Sarah Posner, Rolling Stone, October 18, 2016

Just two weeks after Hillary Clinton delivered her August speech decrying Donald Trump’s ties to “an emerging racist ideology known as the ‘Alt-Right,'” the Alt-Right movement’s leaders host a press conference–a coming-out party of sorts–at Washington, D.C.’s tony Willard Hotel. Sponsored by the National Policy Institute, a small non-profit “dedicated to the heritage, identity, and future of people of European descent in the United States,” the conference prominently features the institute’s president, Richard Spencer, a trim and tidily dressed 38-year-old with grandiose ambitions to usher in a white “ethno-state.” Spencer is joined by two older compatriots: Jared Taylor, the founder of the website American Renaissance, which promotes faux science claiming that blacks are intellectually inferior to whites, and Peter Brimelow, who once wrote for Forbes and National Review before founding VDare, an anti-immigrant site named after Virginia Dare, who is said to be the first British child born in the American colonies. The trio spends two hours holding forth on the Alt-Right’s core beliefs and its growing notoriety in the age of Donald Trump.

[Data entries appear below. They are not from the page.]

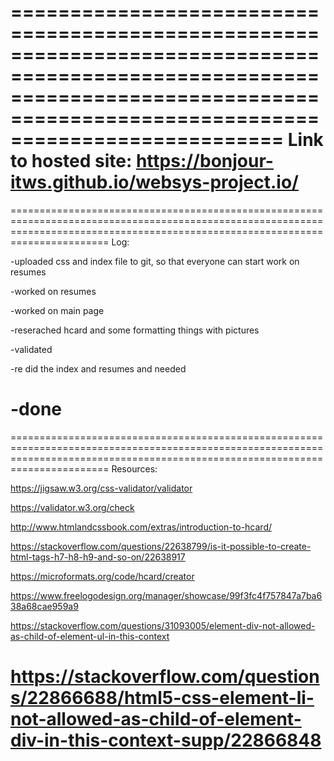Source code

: ===================================================================================================================================================================================
Link to hosted site: https://bonjour-itws.github.io/websys-project.io/
===================================================================================================================================================================================

===================================================================================================================================================================================
Log:

-uploaded css and index file to git, so that everyone can start work on resumes

-worked on resumes

-worked on main page

-reserached hcard and some formatting things with pictures

-validated

-re did the index and resumes and needed

-done
===================================================================================================================================================================================


===================================================================================================================================================================================
Resources:

https://jigsaw.w3.org/css-validator/validator

https://validator.w3.org/check

http://www.htmlandcssbook.com/extras/introduction-to-hcard/

https://stackoverflow.com/questions/22638799/is-it-possible-to-create-html-tags-h7-h8-h9-and-so-on/22638917

https://microformats.org/code/hcard/creator

https://www.freelogodesign.org/manager/showcase/99f3fc4f757847a7ba638a68cae959a9

https://stackoverflow.com/questions/31093005/element-div-not-allowed-as-child-of-element-ul-in-this-context

https://stackoverflow.com/questions/22866688/html5-css-element-li-not-allowed-as-child-of-element-div-in-this-context-supp/22866848
===================================================================================================================================================================================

“We want something heroic. We want something that is not defined by liberalism, or individual rights, or bourgeois norms. We want something that is truly European and truly heroic,” Spencer says at the podium. “That is fundamentally what the Alt-Right is about.” Race, he says, “is real. Race matters, and race is the foundation of identity.”

The Alt-Right prides itself on its leaderless ethos, using social media to spread its ideology through viral memes and anonymous attacks on its enemies, real and imagined. But Spencer coined the term Alt-Right, back in 2010, and has since positioned himself as the movement’s leading intellectual and most visible spokesman.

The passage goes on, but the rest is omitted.